事実、新入社員教育もオンラインから対面に変更する項目も増えてきました。
ここ3年間は開催されなかった「歓迎会」も、単位を小さくして、復活の傾向があります。
やはり法律やルールが変わると、人の動きも気持ちの持ち方も変わりますね。
その逆も然りで、世の中の動きや人々のメンタリティが変わると、法律も変わるのだと思います。

この4月から、ビジネスシーンに影響を与える労働基準法の改正が2つあります。
一つは月60時間を超える時間外労働について割増賃金率が引き上げになります。
2010年の法改正では、月60時間を超える時間外労働の割増賃金率が、25%から50%へと改定されました。
ただ中小事業者に大きな影響を与えかねないとして、引き上げは大企業のみに適用され、中小企業は25%のままの猶予措置が設定されました。
その猶予期間も、2018年の労働基準法改正で廃止されることになり、この4月からは中小企業も50%に統一されることになりました。
確かに2018年頃から、働き方改革関連法の影響もあり、中小企業からの仕事の効率化、合理化に関する相談が多くなったのも確かです。

先述した通り、コロナ対応も新しい局面に入り、人の動きも少しずつ活発になってくると思います。
そうやって忙しくなってきたときに、時間外の問題について、中小企業が正面から向き合うこととなるので、早めの提案が必要ではないかと感じています。

もう一つは給与のデジタル払いも解禁されることです。
給与をスマートフォンの決済アプリや電子マネーで振り込むことができるようになります。
一部を従来通りに銀行等の金融機関、一部をデジタル支払と分けることも可能のようです。
確かに最近では、日常生活において現金を使うことは少なくなり、電子マネーでの決済がほとんどではないでしょうか。
とはいえ、その電子マネーのチャージやカード決済のお金は金融機関に預けておかないといけないので、併用はしないといけないのでしょうが、チャージの手間が省けるだけでも快適なのかもしれません。
電子マネーのいいところは、いつ、どこで使ったかがわかること。
今は、電子マネーと連携出来る家計簿アプリもたくさんあるので、お金の管理という点では、電子マネーのほうが合理的かもしれません。

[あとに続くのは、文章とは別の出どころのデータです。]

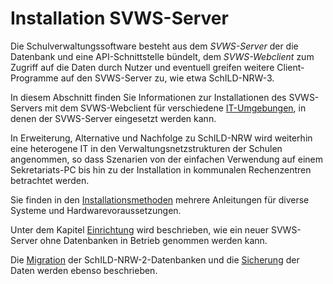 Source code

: # Installation SVWS-Server

Die Schulverwaltungssoftware besteht aus dem *SVWS-Server* der die Datenbank und eine API-Schnittstelle bündelt, dem *SVWS-Webclient* zum Zugriff auf die Daten durch Nutzer und eventuell greifen weitere Client-Programme auf den SVWS-Server zu, wie etwa SchILD-NRW-3.

In diesem Abschnitt finden Sie Informationen zur Installationen des SVWS-Servers mit dem SVWS-Webclient für verschiedene [IT-Umgebungen](./IT-Umgebungen/), in denen der SVWS-Server eingesetzt werden kann.

In Erweiterung, Alternative und Nachfolge zu SchILD-NRW wird weiterhin eine heterogene IT in den Verwaltungsnetzstrukturen der Schulen angenommen, so dass Szenarien von der einfachen Verwendung auf einem Sekretariats-PC bis hin zu der Installation in kommunalen Rechenzentren betrachtet werden.

Sie finden in den [Installationsmethoden](./installationsmethoden.md) mehrere Anleitungen für diverse Systeme und Hardwarevoraussetzungen. 

Unter dem Kapitel [Einrichtung](./Einrichtung/) wird beschrieben, wie ein neuer SVWS-Server ohne Datenbanken in Betrieb genommen werden kann.

Die [Migration](./Datenmigration/) der SchILD-NRW-2-Datenbanken und die [Sicherung](./Datensicherung/) der Daten werden ebenso beschrieben. 
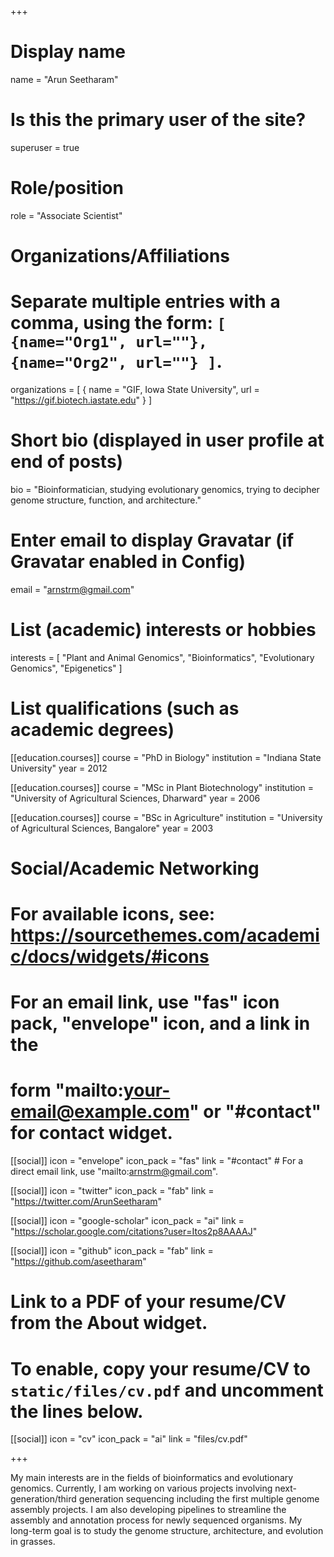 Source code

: +++
# Display name
name = "Arun Seetharam"

# Is this the primary user of the site?
superuser = true

# Role/position
role = "Associate Scientist"

# Organizations/Affiliations
#   Separate multiple entries with a comma, using the form: `[ {name="Org1", url=""}, {name="Org2", url=""} ]`.
organizations = [ { name = "GIF, Iowa State University", url = "https://gif.biotech.iastate.edu" } ]

# Short bio (displayed in user profile at end of posts)
bio = "Bioinformatician, studying evolutionary genomics, trying to decipher genome structure, function, and architecture."

# Enter email to display Gravatar (if Gravatar enabled in Config)
email = "arnstrm@gmail.com"

# List (academic) interests or hobbies
interests = [
  "Plant and Animal Genomics",
  "Bioinformatics",
  "Evolutionary Genomics",
  "Epigenetics"
]

# List qualifications (such as academic degrees)
[[education.courses]]
  course = "PhD in Biology"
  institution = "Indiana State University"
  year = 2012

[[education.courses]]
  course = "MSc in Plant Biotechnology"
  institution = "University of Agricultural Sciences, Dharward"
  year = 2006

[[education.courses]]
  course = "BSc in Agriculture"
  institution = "University of Agricultural Sciences, Bangalore"
  year = 2003

# Social/Academic Networking
# For available icons, see: https://sourcethemes.com/academic/docs/widgets/#icons
#   For an email link, use "fas" icon pack, "envelope" icon, and a link in the
#   form "mailto:your-email@example.com" or "#contact" for contact widget.

[[social]]
  icon = "envelope"
  icon_pack = "fas"
  link = "#contact"  # For a direct email link, use "mailto:arnstrm@gmail.com".

[[social]]
  icon = "twitter"
  icon_pack = "fab"
  link = "https://twitter.com/ArunSeetharam"

[[social]]
  icon = "google-scholar"
  icon_pack = "ai"
  link = "https://scholar.google.com/citations?user=Itos2p8AAAAJ"

[[social]]
  icon = "github"
  icon_pack = "fab"
  link = "https://github.com/aseetharam"

# Link to a PDF of your resume/CV from the About widget.
# To enable, copy your resume/CV to `static/files/cv.pdf` and uncomment the lines below.
 [[social]]
   icon = "cv"
   icon_pack = "ai"
   link = "files/cv.pdf"

+++

My main interests are in the fields of bioinformatics and evolutionary genomics. Currently, I am working on various projects involving next-generation/third generation sequencing including the first multiple genome assembly projects. I am also developing pipelines to streamline the assembly and annotation process for newly sequenced organisms. My long-term goal is to study the genome structure, architecture, and evolution in grasses.
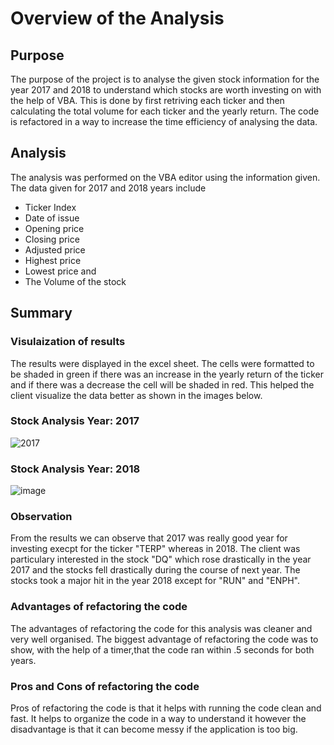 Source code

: # Overview of the Analysis
## Purpose
The purpose of the project is to analyse the given stock information for the year 2017 and 2018 to understand which stocks are worth investing on with the help of VBA. This is done by first retriving each ticker and then calculating the total volume for each ticker and the yearly return. The code is refactored in a way to increase the time efficiency of analysing the data.
## Analysis
The analysis was performed on the VBA editor using the information given. The data given for 2017 and 2018 years include 
* Ticker Index 
* Date of issue
* Opening price
* Closing price
* Adjusted price
* Highest price
* Lowest price and
* The Volume of the stock
## Summary
### Visulaization of results
The results were displayed in the excel sheet. The cells were formatted to be shaded in green if there was an increase in the yearly return of the ticker and if there was a decrease the cell will be shaded in red. This helped the client visualize the data better as shown in the images below.
### Stock Analysis Year: 2017
![2017](https://user-images.githubusercontent.com/94252681/154615202-f5455e54-89b4-43c0-9ad5-a36042578c24.png)
### Stock Analysis Year: 2018
![image](https://user-images.githubusercontent.com/94252681/154615335-04942910-4965-4c6e-ade6-6adc43733f87.png)
### Observation
From the results we can observe that 2017 was really good year for investing execpt for the ticker "TERP" whereas in 2018. The client was particulary interested in the stock "DQ" which rose drastically in the year 2017 and the stocks fell drastically during the course of next year. The stocks took a major hit in the year 2018 except for "RUN" and "ENPH". 
### Advantages of refactoring the code
The advantages of refactoring the code for this analysis was cleaner and very well organised. The biggest advantage of refactoring the code was to show, with the help of a timer,that the code ran within .5 seconds for both years.
### Pros and Cons of refactoring the code
Pros of refactoring the code is that it helps with running the code clean and fast. It helps to organize the code in a way to understand it however the disadvantage is that it can become messy if the application is too big.
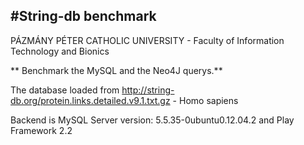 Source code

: #String-db benchmark
---

PÁZMÁNY PÉTER CATHOLIC UNIVERSITY - Faculty of Information Technology and Bionics



** Benchmark the MySQL and the Neo4J querys.**

The database loaded from http://string-db.org/protein.links.detailed.v9.1.txt.gz - Homo sapiens 

Backend is MySQL 
Server version: 5.5.35-0ubuntu0.12.04.2 and Play Framework 2.2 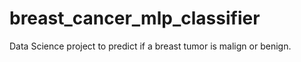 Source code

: # breast_cancer_mlp_classifier
Data Science project to predict  if a breast tumor is malign or benign.
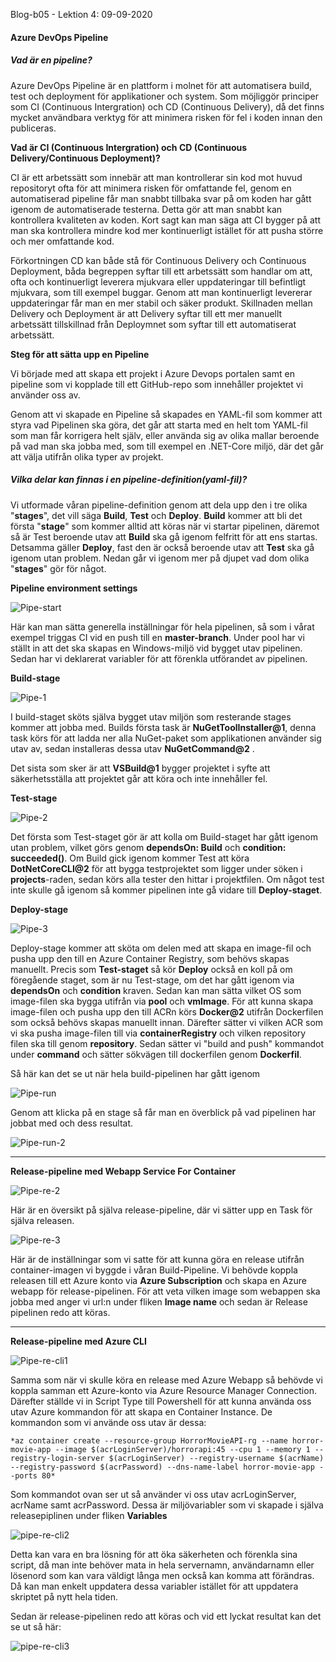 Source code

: Blog-b05 - Lektion 4: 09-09-2020

#### Azure DevOps Pipeline

##### Vad är en pipeline?

Azure DevOps Pipeline är en plattform i molnet för att automatisera build, test och deployment för applikationer och system. Som möjliggör principer som CI (Continuous Intergration) och CD (Continuous Delivery), då det finns mycket användbara verktyg för att minimera risken för fel i koden innan den publiceras.

**Vad är CI (Continuous Intergration) och CD (Continuous Delivery/Continuous Deployment)?**

CI är ett arbetssätt som innebär att man kontrollerar sin kod mot huvud repositoryt ofta för att minimera risken för omfattande fel, genom en automatiserad pipeline får man snabbt tillbaka svar på om koden har gått igenom de automatiserade testerna. Detta gör att man snabbt kan kontrollera kvaliteten av koden. Kort sagt kan man säga att CI bygger på att man ska kontrollera mindre kod mer kontinuerligt istället för att pusha större och mer omfattande kod.

Förkortningen CD kan både stå för Continuous Delivery och Continuous Deployment, båda begreppen syftar till ett arbetssätt som handlar om att, ofta och kontinuerligt leverera mjukvara eller uppdateringar till befintligt mjukvara, som till exempel buggar. Genom att man kontinuerligt levererar uppdateringar får man en mer stabil och säker produkt. Skillnaden mellan Delivery och Deployment är att Delivery syftar till ett mer manuellt arbetssätt tillskillnad från Deploymnet som syftar till ett automatiserat arbetssätt.

**Steg för att sätta upp en Pipeline**

Vi började med att skapa ett projekt i Azure Devops portalen samt en pipeline som vi kopplade till ett GitHub-repo som innehåller projektet vi använder oss av.

Genom att vi skapade en Pipeline så skapades en YAML-fil som kommer att styra vad Pipelinen ska göra, det går att starta med en helt tom YAML-fil som man får korrigera helt själv, eller använda sig av olika mallar beroende på vad man ska jobba med, som till exempel en .NET-Core miljö, där det går att välja utifrån olika typer av projekt.

##### Vilka delar kan finnas i en pipeline-definition(yaml-fil)?

Vi utformade våran pipeline-definition genom att dela upp den i tre olika "**stages**", det vill säga **Build**, **Test** och **Deploy**. **Build** kommer att bli det första "**stage**" som kommer alltid att köras när vi startar pipelinen, däremot så är Test beroende utav att **Build** ska gå igenom felfritt för att ens startas. Detsamma gäller **Deploy**, fast den är också beroende utav att **Test** ska gå igenom utan problem. Nedan går vi igenom mer på djupet vad dom olika "**stages**" gör för något.

**Pipeline environment settings**

![Pipe-start](https://github.com/PGBSNH19/blog-b05/blob/master/pics/Blog04/Pipe-start.PNG)

Här kan man sätta generella inställningar för hela pipelinen, så som i vårat exempel triggas CI vid en push till en **master-branch**. Under pool har vi ställt in att det ska skapas en Windows-miljö vid bygget utav pipelinen. Sedan har vi deklarerat variabler för att förenkla utförandet av pipelinen.

**Build-stage**

![Pipe-1](https://github.com/PGBSNH19/blog-b05/blob/master/pics/Blog04/Pipe-1.PNG)

I build-staget sköts själva bygget utav miljön som resterande stages kommer att jobba med. Builds första task är **NuGetToolInstaller@1**, denna task körs för att ladda ner alla NuGet-paket som applikationen använder sig utav av, sedan installeras dessa utav **NuGetCommand@2** .

Det sista som sker är att  **VSBuild@1** bygger projektet i syfte att säkerhetsställa att projektet går att köra och inte innehåller fel.

**Test-stage**

![Pipe-2](https://github.com/PGBSNH19/blog-b05/blob/master/pics/Blog04/Pipe-2.PNG)

Det första som Test-staget gör är att kolla om Build-staget har gått igenom utan problem, vilket görs genom **dependsOn: Build** och **condition: succeeded()**. Om Build gick igenom kommer Test att köra **DotNetCoreCLI@2** för att bygga testprojektet som ligger under söken i **projects**-raden, sedan körs alla tester den hittar i projektfilen. Om något test inte skulle gå igenom så kommer pipelinen inte gå vidare till **Deploy-staget**.

**Deploy-stage**

![Pipe-3](https://github.com/PGBSNH19/blog-b05/blob/master/pics/Blog04/Pipe-3.PNG) 

Deploy-stage kommer att sköta om delen med att skapa en image-fil och pusha upp den till en Azure Container Registry, som behövs skapas manuellt. Precis som **Test-staget** så kör **Deploy** också en koll på om föregående staget, som är nu Test-stage, om det har gått igenom via **dependsOn** och **condition** kraven. Sedan kan man sätta vilket OS som image-filen ska bygga utifrån via **pool** och **vmImage**. För att kunna skapa image-filen och pusha upp den till ACRn körs **Docker@2** utifrån Dockerfilen som också behövs skapas manuellt innan. Därefter sätter vi vilken ACR som vi ska pusha image-filen till via **containerRegistry** och vilken repository filen ska till genom **repository**. Sedan sätter vi "build and push" kommandot under **command** och sätter sökvägen till dockerfilen genom **Dockerfil**. 

Så här kan det se ut när hela build-pipelinen har gått igenom

![Pipe-run](https://github.com/PGBSNH19/blog-b05/blob/master/pics/Blog04/Pipe-run.PNG) 

Genom att klicka på en stage så får man en överblick på vad pipelinen har jobbat med och dess resultat.

![Pipe-run-2](https://github.com/PGBSNH19/blog-b05/blob/master/pics/Blog04/Pipe-run-2.PNG) 

------

**Release-pipeline med Webapp Service For Container**

![Pipe-re-2](https://github.com/PGBSNH19/blog-b05/blob/master/pics/Blog04/Pipe-re-2.PNG) 

Här är en översikt på själva release-pipeline, där vi sätter upp en Task för själva releasen.

![Pipe-re-3](https://github.com/PGBSNH19/blog-b05/blob/master/pics/Blog04/Pipe-re-3.PNG) 

Här är de inställningar som vi satte för att kunna göra en release utifrån container-imagen vi byggde i våran Build-Pipeline. Vi behövde koppla releasen till ett Azure konto via **Azure Subscription** och skapa en Azure webapp för release-pipelinen. För att veta vilken image som webappen ska jobba med  anger vi url:n under fliken **Image name** och sedan är Release pipelinen redo att köras.

------

**Release-pipeline med Azure CLI**

![Pipe-re-cli1](https://github.com/PGBSNH19/blog-b05/blob/master/pics/Blog04/Pipe-re-cli1.PNG) 

Samma som när vi skulle köra en release med Azure Webapp så behövde vi koppla samman ett Azure-konto via Azure Resource Manager Connection. Därefter ställde vi in Script Type till Powershell för att kunna använda oss utav Azure kommandon för att skapa en Container Instance. De kommandon som vi använde oss utav är dessa:

`*az container create --resource-group HorrorMovieAPI-rg --name horror-movie-app --image $(acrLoginServer)/horrorapi:45 --cpu 1 --memory 1 --registry-login-server $(acrLoginServer) --registry-username $(acrName) --registry-password $(acrPassword) --dns-name-label horror-movie-app --ports 80*`

Som kommandot ovan ser ut så använder vi oss utav acrLoginServer, acrName samt acrPassword. Dessa är miljövariabler som vi skapade i själva releasepiplinen under fliken **Variables**

![pipe-re-cli2](https://github.com/PGBSNH19/blog-b05/blob/master/pics/Blog04/pipe-re-cli2.PNG) 

Detta kan vara en bra lösning för att öka säkerheten och förenkla sina script, då man inte behöver mata in hela servernamn, användarnamn eller lösenord som kan vara väldigt långa men också kan komma att förändras. Då kan man enkelt uppdatera dessa variabler istället för att uppdatera skriptet på nytt hela tiden.

Sedan är release-pipelinen redo att köras och vid ett lyckat resultat kan det se ut så här:

 ![pipe-re-cli3](https://github.com/PGBSNH19/blog-b05/blob/master/pics/Blog04/pipe-re-cli3.PNG)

さらに給与のデジタル支払解禁の背景は、外国人労働者の増加もあるのではないかなと思います。
外国人の方が口座開設をするのは、想定以上にハードルが高いと聞いたこともあります。
労働力不足のなか、今や外国人の採用は競争が激しくなっていて、外国人が企業を選ぶ時代に入ってきています。
少しでもスムーズに、且つ優秀な外国人を獲得していくには、企業側もこういった面をアピールしていかないといけないのかもしれません。

法律改正にはいろんな背景がありますね。
労働基準法だけでなく、他の方面にも視野を広げてみて、その法改正によって何がどう変わるのか、今後どんな社会的ニーズが出てくるのか、ワンストップして考察することも必要だなと思う新年度のスタートでした。